Saved data entries:
+++

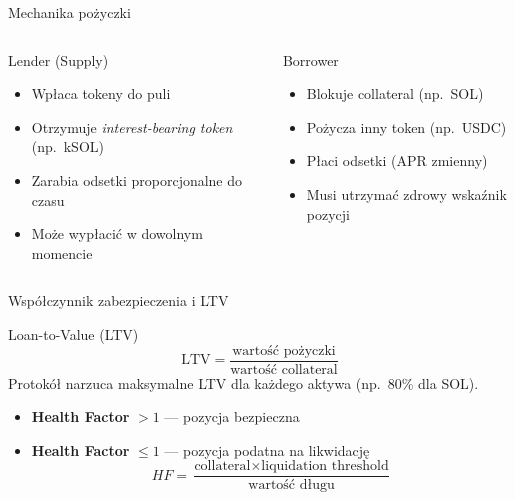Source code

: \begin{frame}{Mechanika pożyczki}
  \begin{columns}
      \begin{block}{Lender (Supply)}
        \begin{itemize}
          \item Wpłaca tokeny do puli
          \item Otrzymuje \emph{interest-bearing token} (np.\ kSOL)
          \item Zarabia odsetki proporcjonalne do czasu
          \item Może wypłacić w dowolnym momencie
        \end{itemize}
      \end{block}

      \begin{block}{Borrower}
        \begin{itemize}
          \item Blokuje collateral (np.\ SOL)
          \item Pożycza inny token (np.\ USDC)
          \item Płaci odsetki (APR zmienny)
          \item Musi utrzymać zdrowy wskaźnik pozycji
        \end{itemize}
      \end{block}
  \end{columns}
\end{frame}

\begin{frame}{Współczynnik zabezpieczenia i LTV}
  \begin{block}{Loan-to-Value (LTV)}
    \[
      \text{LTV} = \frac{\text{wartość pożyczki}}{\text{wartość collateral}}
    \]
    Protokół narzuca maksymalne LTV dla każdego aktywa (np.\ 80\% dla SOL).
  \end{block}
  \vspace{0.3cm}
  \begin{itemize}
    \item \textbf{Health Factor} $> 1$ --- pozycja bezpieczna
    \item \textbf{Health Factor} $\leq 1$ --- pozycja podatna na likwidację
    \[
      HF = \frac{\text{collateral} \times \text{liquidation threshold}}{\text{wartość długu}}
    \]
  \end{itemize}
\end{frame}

+++

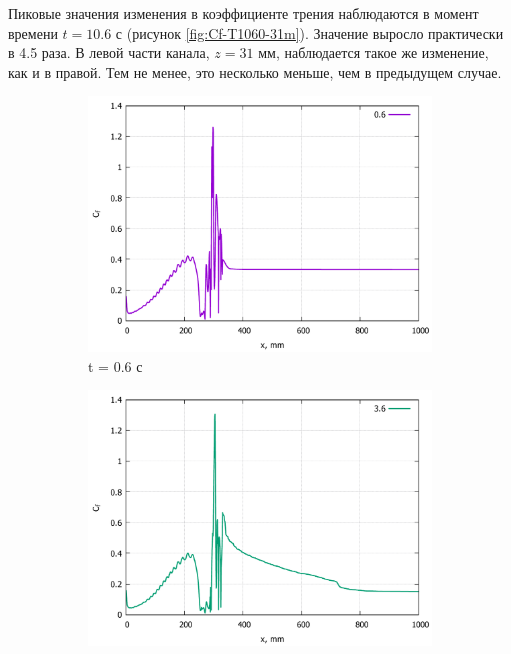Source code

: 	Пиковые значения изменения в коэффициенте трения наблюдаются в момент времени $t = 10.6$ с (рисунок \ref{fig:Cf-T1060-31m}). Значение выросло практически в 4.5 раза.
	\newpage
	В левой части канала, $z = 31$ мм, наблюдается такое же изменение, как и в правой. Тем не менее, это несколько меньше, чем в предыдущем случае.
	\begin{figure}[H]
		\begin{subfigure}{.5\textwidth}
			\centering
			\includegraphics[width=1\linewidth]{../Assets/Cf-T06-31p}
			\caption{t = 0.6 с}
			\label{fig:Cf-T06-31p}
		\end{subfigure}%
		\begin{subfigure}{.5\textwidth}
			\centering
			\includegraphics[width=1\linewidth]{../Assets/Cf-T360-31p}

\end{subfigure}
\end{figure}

+++

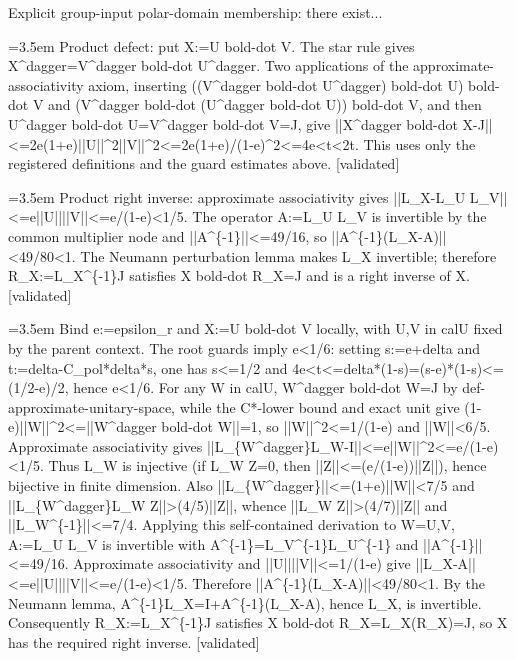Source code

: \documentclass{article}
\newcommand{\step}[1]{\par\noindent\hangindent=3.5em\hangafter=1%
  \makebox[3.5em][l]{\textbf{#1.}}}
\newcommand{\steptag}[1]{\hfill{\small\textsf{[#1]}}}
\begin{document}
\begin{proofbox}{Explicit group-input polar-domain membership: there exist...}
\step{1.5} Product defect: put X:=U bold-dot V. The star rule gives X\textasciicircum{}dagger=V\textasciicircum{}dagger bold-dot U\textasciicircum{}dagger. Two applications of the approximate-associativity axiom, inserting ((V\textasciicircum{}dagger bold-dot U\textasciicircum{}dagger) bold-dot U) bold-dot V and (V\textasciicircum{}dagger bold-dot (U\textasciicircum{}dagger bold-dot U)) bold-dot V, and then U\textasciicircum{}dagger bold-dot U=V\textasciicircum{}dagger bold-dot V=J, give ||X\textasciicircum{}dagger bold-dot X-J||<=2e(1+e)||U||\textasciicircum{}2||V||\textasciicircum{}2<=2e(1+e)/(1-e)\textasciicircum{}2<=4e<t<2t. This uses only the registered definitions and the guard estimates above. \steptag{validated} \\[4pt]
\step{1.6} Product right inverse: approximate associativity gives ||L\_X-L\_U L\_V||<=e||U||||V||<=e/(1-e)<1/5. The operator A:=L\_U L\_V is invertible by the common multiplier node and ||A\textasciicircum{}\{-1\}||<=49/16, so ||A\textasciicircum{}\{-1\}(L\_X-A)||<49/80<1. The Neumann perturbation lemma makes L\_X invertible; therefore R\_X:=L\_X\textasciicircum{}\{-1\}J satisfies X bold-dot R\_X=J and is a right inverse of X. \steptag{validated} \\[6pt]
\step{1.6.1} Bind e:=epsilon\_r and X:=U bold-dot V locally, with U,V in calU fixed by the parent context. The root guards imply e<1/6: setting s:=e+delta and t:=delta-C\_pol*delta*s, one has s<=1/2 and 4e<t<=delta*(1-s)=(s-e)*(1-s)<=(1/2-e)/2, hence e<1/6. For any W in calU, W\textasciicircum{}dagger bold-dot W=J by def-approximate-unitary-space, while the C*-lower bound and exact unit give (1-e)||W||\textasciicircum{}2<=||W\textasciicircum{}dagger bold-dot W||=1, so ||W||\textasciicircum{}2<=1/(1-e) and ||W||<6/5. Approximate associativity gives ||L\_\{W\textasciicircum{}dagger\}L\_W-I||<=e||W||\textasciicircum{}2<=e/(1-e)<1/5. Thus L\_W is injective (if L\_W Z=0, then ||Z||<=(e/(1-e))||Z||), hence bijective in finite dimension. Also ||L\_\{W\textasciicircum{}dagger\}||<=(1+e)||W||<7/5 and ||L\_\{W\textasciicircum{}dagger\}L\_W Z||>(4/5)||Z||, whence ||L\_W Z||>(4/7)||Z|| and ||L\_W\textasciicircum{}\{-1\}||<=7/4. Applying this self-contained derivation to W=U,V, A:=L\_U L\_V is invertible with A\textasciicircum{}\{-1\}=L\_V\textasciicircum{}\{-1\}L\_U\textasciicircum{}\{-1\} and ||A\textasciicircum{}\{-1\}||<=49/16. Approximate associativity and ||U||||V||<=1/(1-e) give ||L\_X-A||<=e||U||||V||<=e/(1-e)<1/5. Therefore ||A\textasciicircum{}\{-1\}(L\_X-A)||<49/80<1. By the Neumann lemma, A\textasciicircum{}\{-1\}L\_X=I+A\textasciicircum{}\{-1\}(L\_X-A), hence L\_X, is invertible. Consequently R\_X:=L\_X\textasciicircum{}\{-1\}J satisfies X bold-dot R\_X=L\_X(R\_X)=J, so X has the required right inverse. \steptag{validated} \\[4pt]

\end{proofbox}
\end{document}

+++

■ **Work required**:
Every line in the data above that includes the word "newcommand" should be copied.

■ **Written answer**:
\newcommand{\step}[1]{\par\noindent\hangindent=3.5em\hangafter=1%
\newcommand{\steptag}[1]{\hfill{\small\textsf{[#1]}}}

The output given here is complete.